In April 1992, when I had only 95 masterpoints, my first wife and I split up and each of us became a single parent with financial difficulties. I didn’t play much bridge until July 1993, when the personal, parental, and financial problems had pretty much sorted themselves out. Then I returned with a vengeance, determined to make Life Master ASAP. One Friday night in September 1993, when I had only 111 masterpoints and only 5.2 gold points, I announced at the Bridge Studio (where I had just played a 46% game with one of my regular partners) that I was going to drive directly from there to the Regional in Springfield, MA, pick up a partner, and get all the rest of the gold points I needed for Life Master. No one believed me and several people laughed. But I picked up John Hackett, an expert from Maine, and when I returned home on Monday, I had 137 masterpoints including 30.72 gold. All the skeptics and mockers at the Bridge Studio ate crow.
Because I still had a lot of family responsibilities, I didn’t play as often as I wanted. When I finally made Life Master at the Buffalo Regional with Carole Sutphen as my pick-up partner in October 1995, I never saw 300 (which was all we needed in those days). I jumped from 298 to 304 masterpoints. By then I had 69.50 gold. Still able to play only occasionally, I didn’t make Bronze Life Master (which requires 500 masterpoints) until September 2002 at the Delaware Regional with Pierce Smith as my pick-up partner. In 2006 I wrote and published How I Became a Life Master Playing the Weak No Trump, a system book presenting very aggressive bidding methods. For a great variety of personal and professional reasons, I hardly played at all after 2006, having accumulated 716 masterpoints.

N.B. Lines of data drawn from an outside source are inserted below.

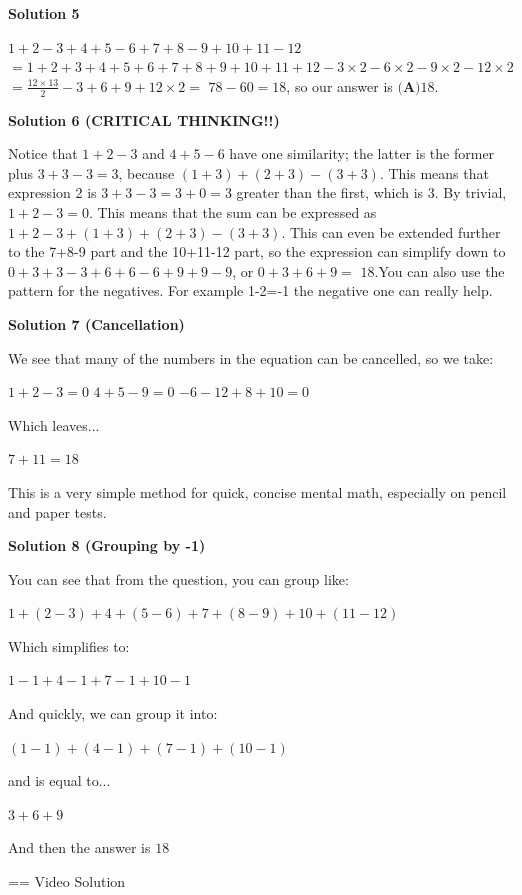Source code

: \begin{enumerate}
\textbf{Solution 5}

$1+2-3+4+5-6+7+8-9+10+11-12$ $=1+2+3+4+5+6+7+8+9+10+11+12-3\times2-6\times2-9\times2-12\times2$ $=\frac{12\times13}2-{3+6+9+12}\times2=$ $78-60=18$, so our answer is $\boxed{\textbf{(A)}18}$.

 



\textbf{Solution 6 (CRITICAL THINKING!!)}

Notice that $1+2-3$ and $4+5-6$ have one similarity; the latter is the former plus $3+3-3 = 3$, because $(1+3)+(2+3)-(3+3)$. This means that expression 2 is $3+3-3=3+0=3$ greater than the first, which is $3$. By trivial, $1+2-3=0.$ This means that the sum can be expressed as $1+2-3+(1+3)+(2+3)-(3+3)$. This can even be extended further to the 7+8-9 part and the 10+11-12 part, so the expression can simplify down to $0+3+3-3+6+6-6+9+9-9$, or $0+3+6+9=$ $\boxed{\text{18}}$.You can also use the pattern for the negatives. For example 1-2=-1 the negative one can really help.

 



\textbf{Solution 7 (Cancellation)}

We see that many of the numbers in the equation can be cancelled, so we take:

 $1+2-3 = 0$
$4+5-9 = 0$
$-6-12+8+10 = 0$

 Which leaves...

 $7+11 = \boxed{\text{18}}$

 This is a very simple method for quick, concise mental math, especially on pencil and paper tests.

 



\textbf{Solution 8 (Grouping by -1)}

You can see that from the question, you can group like: 

 $1+(2-3)+4+(5-6)+7+(8-9)+10+(11-12)$

 Which simplifies to:

 $1-1+4-1+7-1+10-1$

 And quickly, we can group it into:

 $(1-1)+(4-1)+(7-1)+(10-1)$

 and is equal to...

 $3+6+9$

 And then the answer is $\boxed{\text{18}}$

 == Video Solution 

 



\end{enumerate}
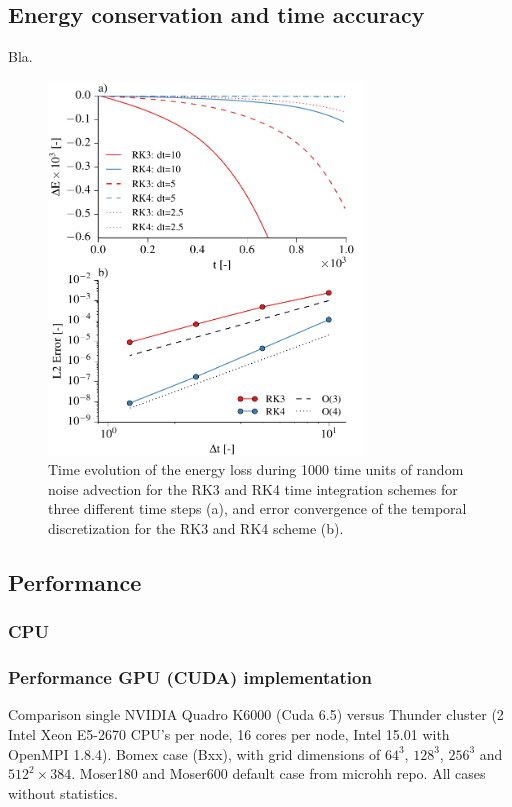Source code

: \documentclass[gmd]{copernicus}
\begin{document}
\subsection{Energy conservation and time accuracy}\label{sec:validationtime}
Bla.
\begin{figure}[t]
\vspace*{2mm}
\begin{center}
\includegraphics[width=8.3cm]{figs/timeconvergence.pdf}
\end{center}
\caption{Time evolution of the energy loss during 1000 time units of random noise advection for the RK3 and RK4 time integration schemes for three different time steps (a), and error convergence of the temporal discretization for the RK3 and RK4 scheme (b).}
\end{figure}

\subsection{Performance}\label{sec:performance}
\subsubsection{CPU}
\subsubsection{Performance GPU (CUDA) implementation}

Comparison single NVIDIA Quadro K6000 (Cuda 6.5) versus Thunder cluster (2 Intel Xeon E5-2670 CPU's per node, 16 cores per node, Intel 15.01 with OpenMPI 1.8.4). Bomex case (Bxx), with grid dimensions of $64^3$, $128^3$, $256^3$ and $512^2 \times 384$. Moser180 and Moser600 default case from microhh repo. All cases without statistics. 
\end{document}
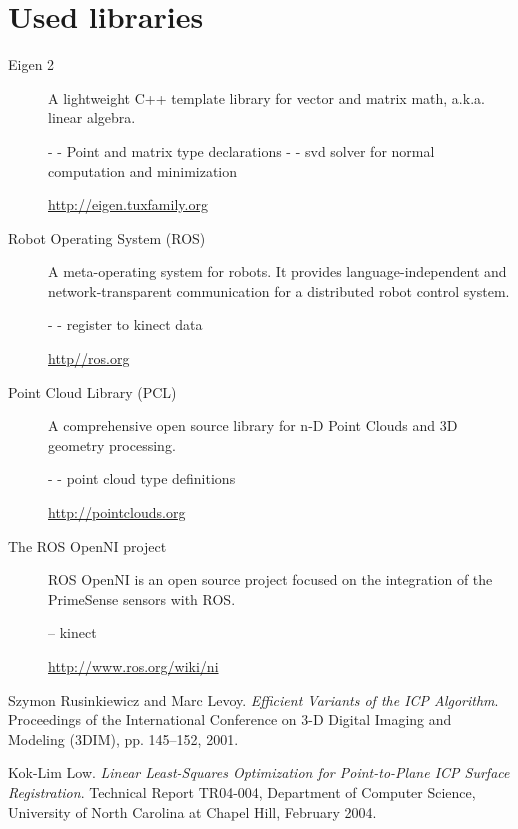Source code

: \documentclass[twocolumn]{article}
\begin{document}
\section{Used libraries}
\begin{description}
\item[Eigen 2]
A lightweight C++ template library for vector and matrix math,
a.k.a. linear algebra.

- - Point and matrix type declarations
- - svd solver for normal computation and minimization

\href{http://eigen.tuxfamily.org}{http://eigen.tuxfamily.org}

\item[Robot Operating System (ROS)]
A meta-operating system for robots. It provides
language-independent and network-transparent communication for a
distributed robot control system.

- - register to kinect data

\href{http://ros.org}{http//ros.org}

\item[Point Cloud Library (PCL)]
A comprehensive open source library for n-D Point Clouds and 3D geometry processing.

- - point cloud type definitions

\href{http://pointclouds.org}{http://pointclouds.org}

\item[The ROS OpenNI project]
ROS OpenNI is an open source project focused on the integration of the PrimeSense sensors with ROS.

-- kinect

\href{http://www.ros.org/wiki/ni}{http://www.ros.org/wiki/ni}

\end{description}

\begin{thebibliography}{99}
Szymon Rusinkiewicz and Marc Levoy.
\emph{Efficient Variants of the ICP Algorithm}.
Proceedings of the International Conference on 3-D Digital Imaging and
Modeling (3DIM), pp. 145–152, 2001.

Kok-Lim Low.
\emph{Linear Least-Squares Optimization for
Point-to-Plane ICP Surface Registration}.
Technical Report TR04-004, Department of Computer Science, University of North Carolina at Chapel Hill, February 2004.

\end{thebibliography}
\end{document}
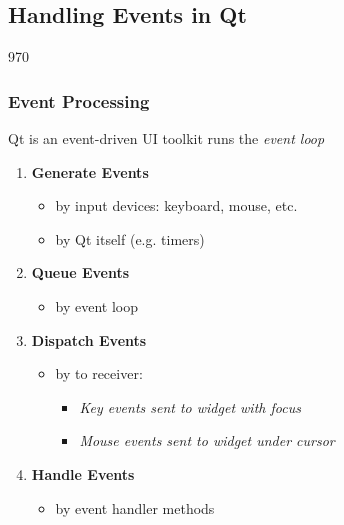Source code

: \subsection{Handling Events in Qt}

\begin{slide}{970}
\frametitle{Event Processing}
\label{events_introduction}

\begin{block}{Qt is an event-driven UI toolkit}
 runs the \textit{event loop}
\end{block}
\begin{enumerate}
\item \textbf{Generate Events}
  \begin{itemize}
  \item by input devices: keyboard, mouse, etc.
  \item by Qt itself (e.g. timers)
  \end{itemize}
\item \textbf{Queue Events}
  \begin{itemize}
  \item by event loop
  \end{itemize}
\item \textbf{Dispatch Events}
  \begin{itemize}
  \item by  to receiver: 
    \begin{itemize}
    \item \textit{Key events sent to widget with focus}
    \item \textit{Mouse events sent to widget under cursor}
    \end{itemize}
 \end{itemize}
\item \textbf{Handle Events}
  \begin{itemize}
  \item by  event handler methods
  \end{itemize}
\end{enumerate}
\end{slide}

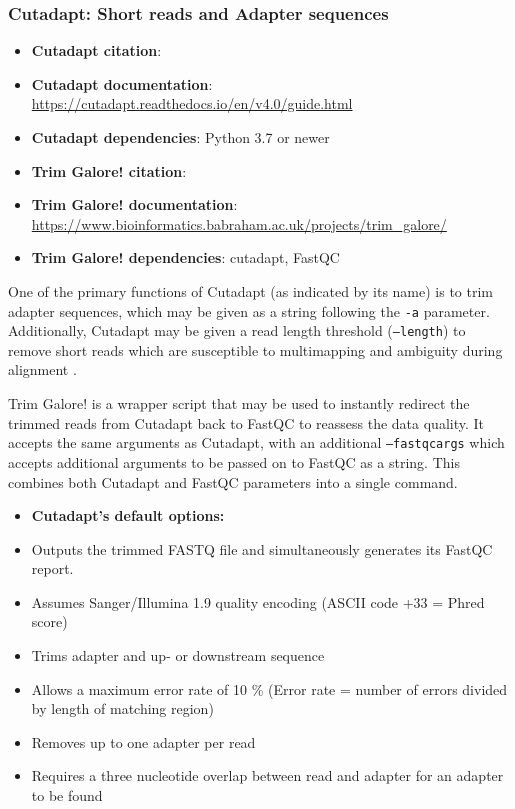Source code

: \subsubsection{Cutadapt: Short reads and Adapter sequences}
\label{cutadapt}
\begin{itemize}\itemsep-0.5em
\item[]\textbf{Cutadapt citation}: 				\cite{martin2011cutadapt}
\item[]\textbf{Cutadapt documentation}: 	\url{https://cutadapt.readthedocs.io/en/v4.0/guide.html}
\item[]\textbf{Cutadapt dependencies}: Python 3.7 or newer
\item[]\textbf{Trim Galore! citation}: 				\cite{trimgalore}
\item[]\textbf{Trim Galore! documentation}: 	\url{https://www.bioinformatics.babraham.ac.uk/projects/trim_galore/}
\item[]\textbf{Trim Galore! dependencies}: cutadapt, FastQC
\end{itemize}


One of the primary functions of Cutadapt (as indicated by its name) is to trim adapter sequences, which may be given as a string following the \texttt{-a} parameter. Additionally, Cutadapt may be given a read length threshold (\texttt{--length}) to remove short reads which are susceptible to multimapping and ambiguity during alignment \citep{deschamps2020handling}. 

Trim Galore! is a wrapper script that may be used to instantly redirect the trimmed reads from Cutadapt back to FastQC to reassess the data quality. It accepts the same arguments as Cutadapt, with an additional \texttt{--fastqc\textunderscore args} which accepts additional arguments to be passed on to FastQC as a string. This combines both Cutadapt and FastQC parameters into a single command. 

\begin{itemize}\itemsep0em
\item[] \textbf{Cutadapt's default options:}
\item Outputs the trimmed FASTQ file and simultaneously generates its FastQC report.
\item Assumes Sanger/Illumina 1.9 quality encoding (ASCII code +33 = Phred score)
\item Trims adapter and up- or downstream sequence
\item Allows a maximum error rate of 10 \% (Error rate = number of errors divided by length of matching region)
\item Removes up to one adapter per read
\item Requires a three nucleotide overlap between read and adapter for an adapter to be found
\end{itemize}


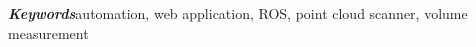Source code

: \vspace{1cm}

\noindent\textit{\textbf{Keywords}}\textemdash automation, web application, ROS, point cloud scanner, volume measurement

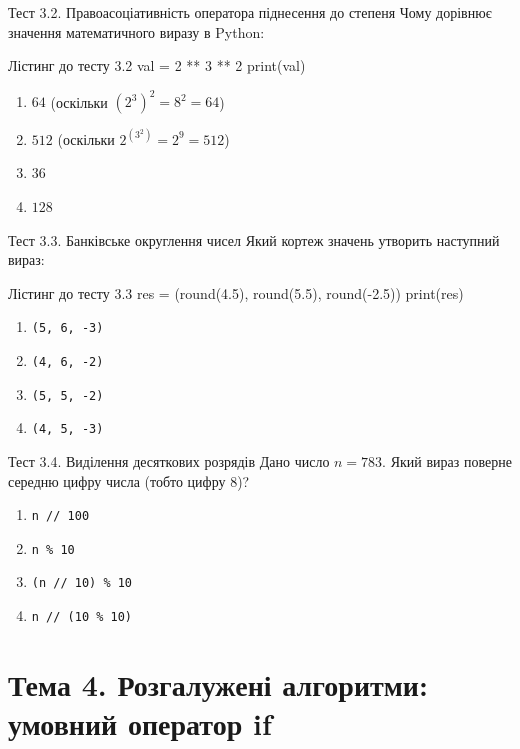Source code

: \begin{pr}{Тест 3.2. Правоасоціативність оператора піднесення до степеня}
Чому дорівнює значення математичного виразу в Python:
\begin{py}{Лістинг до тесту 3.2}
val = 2 ** 3 ** 2
print(val)
\end{py}
\begin{enumerate}[label=\textbf{\Alph*.}]
	\item $64$ (оскільки $(2^3)^2 = 8^2 = 64$)
	\item $512$ (оскільки $2^{(3^2)} = 2^9 = 512$)
	\item $36$
	\item $128$
\end{enumerate}
\end{pr}

\begin{pr}{Тест 3.3. Банківське округлення чисел}
Який кортеж значень утворить наступний вираз:
\begin{py}{Лістинг до тесту 3.3}
res = (round(4.5), round(5.5), round(-2.5))
print(res)
\end{py}
\begin{enumerate}[label=\textbf{\Alph*.}]
	\item \texttt{(5, 6, -3)}
	\item \texttt{(4, 6, -2)}
	\item \texttt{(5, 5, -2)}
	\item \texttt{(4, 5, -3)}
\end{enumerate}
\end{pr}

\begin{pr}{Тест 3.4. Виділення десяткових розрядів}
Дано число $n = 783$. Який вираз поверне середню цифру числа (тобто цифру 8)?
\begin{enumerate}[label=\textbf{\Alph*.}]
	\item \texttt{n // 100}
	\item \texttt{n \% 10}
	\item \texttt{(n // 10) \% 10}
	\item \texttt{n // (10 \% 10)}
\end{enumerate}
\end{pr}

\section{Тема 4. Розгалужені алгоритми: умовний оператор if}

When the COVID-19 crisis hit in March 2020 and I could no longer watch sports, hang out with friends, visit people, take yoga classes, go to libraries, attend conferences, etc., I decided to try online bridge again (which I had not liked much when I tried it in 2004). I still had only 776 masterpoints (including 234.85 gold), having gained only 60 in a little over thirteen years. I logged onto BridgeBase.com and loved it. I play with a robot partner against two robots and earn about 1 masterpoint per day. At this rate I should make Silver Life Master (which requires 1000 masterpoints) sometime this fall. When that happens, I hope that the pandemic is kaput so that I can celebrate with a big party.